**Exercise:**
Wherever pictures appear in the listing below, leave them out, and copy exactly, and only, everything from the line with "La liaison de données est" down to the line with "#### Глобальные свойства, переменные".

**Given data:**
※

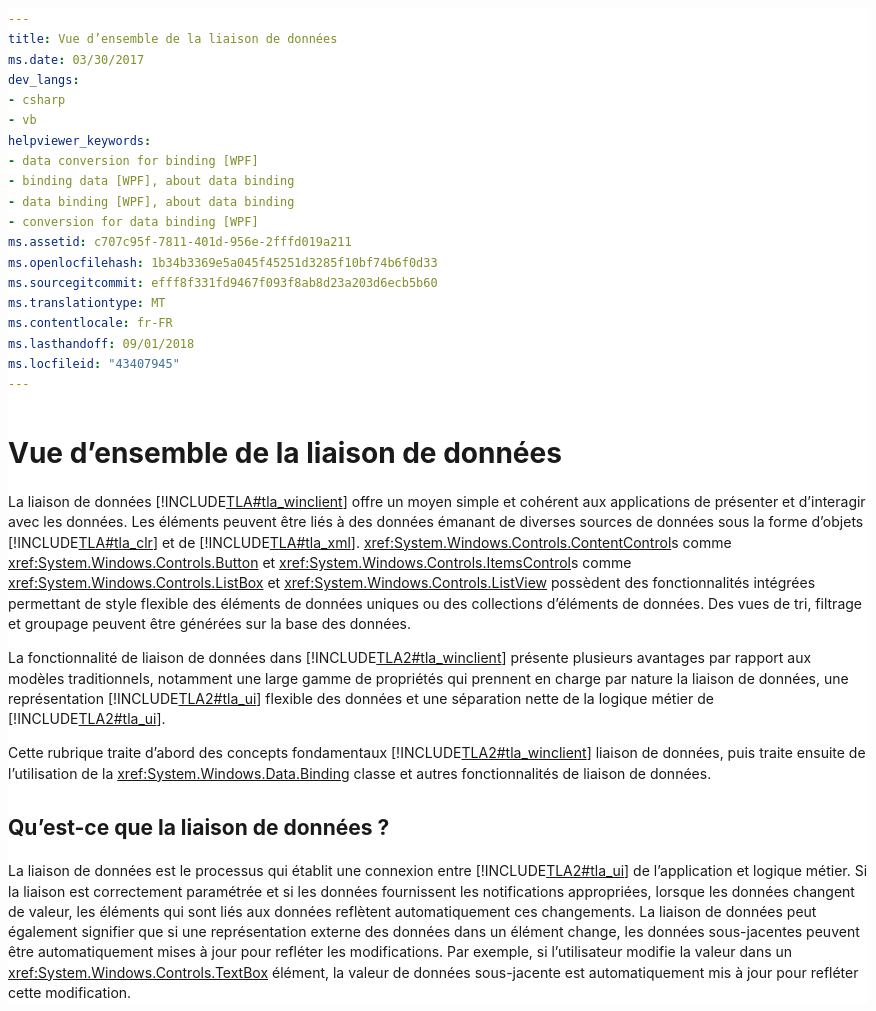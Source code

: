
 ```yaml
---
title: Vue d’ensemble de la liaison de données
ms.date: 03/30/2017
dev_langs:
- csharp
- vb
helpviewer_keywords:
- data conversion for binding [WPF]
- binding data [WPF], about data binding
- data binding [WPF], about data binding
- conversion for data binding [WPF]
ms.assetid: c707c95f-7811-401d-956e-2fffd019a211
ms.openlocfilehash: 1b34b3369e5a045f45251d3285f10bf74b6f0d33
ms.sourcegitcommit: efff8f331fd9467f093f8ab8d23a203d6ecb5b60
ms.translationtype: MT
ms.contentlocale: fr-FR
ms.lasthandoff: 09/01/2018
ms.locfileid: "43407945"
---
```

# <a name="data-binding-overview"></a>Vue d’ensemble de la liaison de données
La liaison de données [!INCLUDE[TLA#tla_winclient](../../../../includes/tlasharptla-winclient-md.md)] offre un moyen simple et cohérent aux applications de présenter et d’interagir avec les données. Les éléments peuvent être liés à des données émanant de diverses sources de données sous la forme d’objets [!INCLUDE[TLA#tla_clr](../../../../includes/tlasharptla-clr-md.md)] et de [!INCLUDE[TLA#tla_xml](../../../../includes/tlasharptla-xml-md.md)]. <xref:System.Windows.Controls.ContentControl>s comme <xref:System.Windows.Controls.Button> et <xref:System.Windows.Controls.ItemsControl>s comme <xref:System.Windows.Controls.ListBox> et <xref:System.Windows.Controls.ListView> possèdent des fonctionnalités intégrées permettant de style flexible des éléments de données uniques ou des collections d’éléments de données. Des vues de tri, filtrage et groupage peuvent être générées sur la base des données.  
  
 La fonctionnalité de liaison de données dans [!INCLUDE[TLA2#tla_winclient](../../../../includes/tla2sharptla-winclient-md.md)] présente plusieurs avantages par rapport aux modèles traditionnels, notamment une large gamme de propriétés qui prennent en charge par nature la liaison de données, une représentation [!INCLUDE[TLA2#tla_ui](../../../../includes/tla2sharptla-ui-md.md)] flexible des données et une séparation nette de la logique métier de [!INCLUDE[TLA2#tla_ui](../../../../includes/tla2sharptla-ui-md.md)].  
  
 Cette rubrique traite d’abord des concepts fondamentaux [!INCLUDE[TLA2#tla_winclient](../../../../includes/tla2sharptla-winclient-md.md)] liaison de données, puis traite ensuite de l’utilisation de la <xref:System.Windows.Data.Binding> classe et autres fonctionnalités de liaison de données.  
  
  
<a name="what_is_data_binding"></a>   
## <a name="what-is-data-binding"></a>Qu’est-ce que la liaison de données ?  
 La liaison de données est le processus qui établit une connexion entre [!INCLUDE[TLA2#tla_ui](../../../../includes/tla2sharptla-ui-md.md)] de l’application et logique métier. Si la liaison est correctement paramétrée et si les données fournissent les notifications appropriées, lorsque les données changent de valeur, les éléments qui sont liés aux données reflètent automatiquement ces changements. La liaison de données peut également signifier que si une représentation externe des données dans un élément change, les données sous-jacentes peuvent être automatiquement mises à jour pour refléter les modifications. Par exemple, si l’utilisateur modifie la valeur dans un <xref:System.Windows.Controls.TextBox> élément, la valeur de données sous-jacente est automatiquement mis à jour pour refléter cette modification.  
  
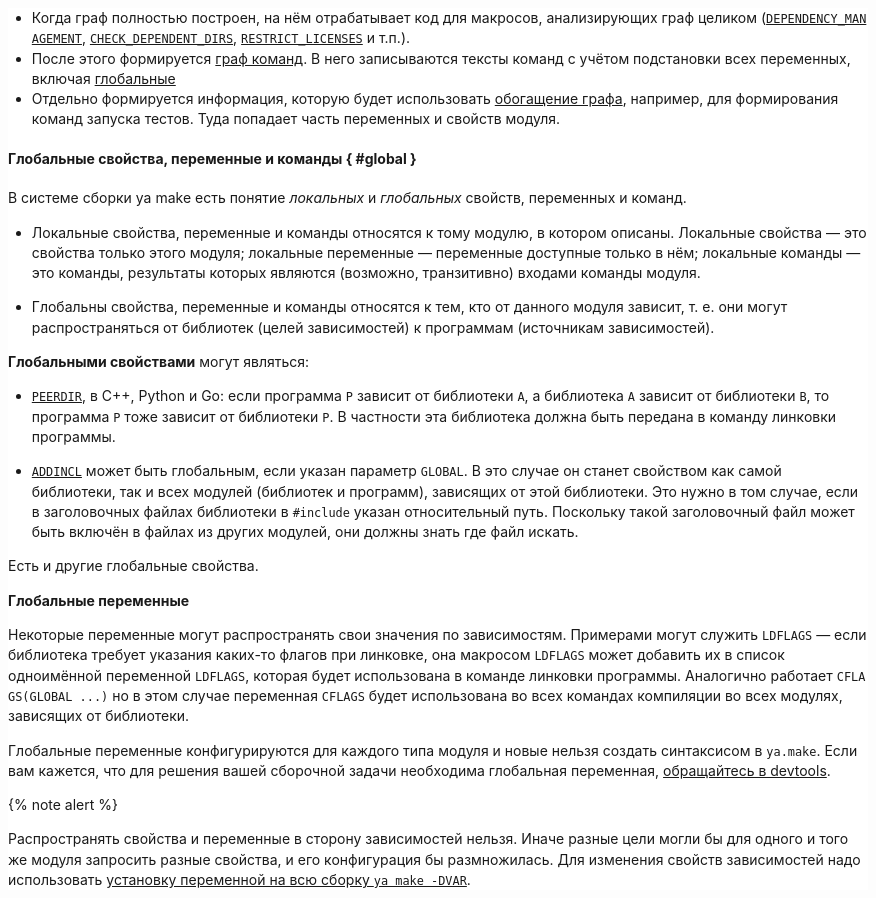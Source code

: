 - Когда граф полностью построен, на нём отрабатывает код для макросов, анализирующих граф целиком ([`DEPENDENCY_MANAGEMENT`](./java/macros.md#dependency_namagement), [`CHECK_DEPENDENT_DIRS`](./common/macros.md#check_dependent_dirs), [`RESTRICT_LICENSES`](./common/macros.md#restrict_licenses) и т.п.).
- После этого формируется [граф команд](../general/how_it_works.md). В него записываются тексты команд с учётом подстановки всех переменных, включая [глобальные](#global)
- Отдельно формируется информация, которую будет использовать [обогащение графа](../general/how_it_works.md), например, для формирования команд запуска тестов. Туда попадает часть переменных и свойств модуля.


#### Глобальные свойства, переменные и команды { #global }

В системе сборки ya make есть понятие *локальных* и *глобальных* свойств, переменных и команд.

- Локальные свойства, переменные и команды относятся к тому модулю, в котором описаны. Локальные свойства — это свойства только этого модуля; локальные переменные — переменные доступные только в нём; локальные команды — это команды,
  результаты которых являются (возможно, транзитивно) входами команды модуля.

- Глобальны свойства, переменные и команды относятся к тем, кто от данного модуля зависит, т. е. они могут распространяться от библиотек (целей зависимостей) к программам (источникам зависимостей).

**Глобальными свойствами** могут являться:

- [`PEERDIR`](./common/macros.md#peerdir), в C++, Python и Go: если программа `P` зависит от библиотеки `A`, а библиотека `A` зависит от библиотеки `B`, то программа `P` тоже зависит от библиотеки `P`. В частности эта
  библиотека должна быть передана в команду линковки программы.

- [`ADDINCL`](./common/macros.md#addincl) может быть глобальным, если указан параметр `GLOBAL`. В это случае он станет свойством как самой библиотеки, так и всех модулей (библиотек и программ), зависящих от этой библиотеки.
  Это нужно в том случае, если в заголовочных файлах библиотеки в `#include` указан относительный путь. Поскольку такой заголовочный файл может быть включён в файлах из других модулей, они должны
  знать где файл искать.

Есть и другие глобальные свойства.

**Глобальные переменные**

Некоторые переменные могут распространять свои значения по зависимостям. Примерами могут служить `LDFLAGS` — если библиотека требует указания каких-то флагов при линковке, она макросом
`LDFLAGS` может добавить их в список одноимённой переменной `LDFLAGS`, которая будет использована в команде линковки программы. Аналогично работает `CFLAGS(GLOBAL ...)` но в этом случае
переменная `CFLAGS` будет использована во всех командах компиляции во всех модулях, зависящих от библиотеки.

Глобальные переменные конфигурируются для каждого типа модуля и новые нельзя создать синтаксисом в `ya.make`. Если вам кажется, что для решения вашей сборочной задачи необходима глобальная переменная,
[обращайтесь в devtools](https://st.yandex-team.ru/createTicket?queue=DEVTOOLSSUPPORT).

{% note alert %}

Распространять свойства и переменные в сторону зависимостей нельзя. Иначе разные цели могли бы для одного и того же
модуля запросить разные свойства, и его конфигурация бы размножилась. Для изменения свойств зависимостей надо использовать [установку переменной на всю сборку `ya make -DVAR`](../usage/ya_make/index.md#D).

※

**Written response:**
 La liaison de données est le processus qui établit une connexion entre [!INCLUDE[TLA2#tla_ui](../../../../includes/tla2sharptla-ui-md.md)] de l’application et logique métier. Si la liaison est correctement paramétrée et si les données fournissent les notifications appropriées, lorsque les données changent de valeur, les éléments qui sont liés aux données reflètent automatiquement ces changements. La liaison de données peut également signifier que si une représentation externe des données dans un élément change, les données sous-jacentes peuvent être automatiquement mises à jour pour refléter les modifications. Par exemple, si l’utilisateur modifie la valeur dans un <xref:System.Windows.Controls.TextBox> élément, la valeur de données sous-jacente est automatiquement mis à jour pour refléter cette modification.  
  
Source code

: - Когда граф полностью построен, на нём отрабатывает код для макросов, анализирующих граф целиком ([`DEPENDENCY_MANAGEMENT`](./java/macros.md#dependency_namagement), [`CHECK_DEPENDENT_DIRS`](./common/macros.md#check_dependent_dirs), [`RESTRICT_LICENSES`](./common/macros.md#restrict_licenses) и т.п.).
- После этого формируется [граф команд](../general/how_it_works.md). В него записываются тексты команд с учётом подстановки всех переменных, включая [глобальные](#global)
- Отдельно формируется информация, которую будет использовать [обогащение графа](../general/how_it_works.md), например, для формирования команд запуска тестов. Туда попадает часть переменных и свойств модуля.


#### Глобальные свойства, переменные и команды { #global }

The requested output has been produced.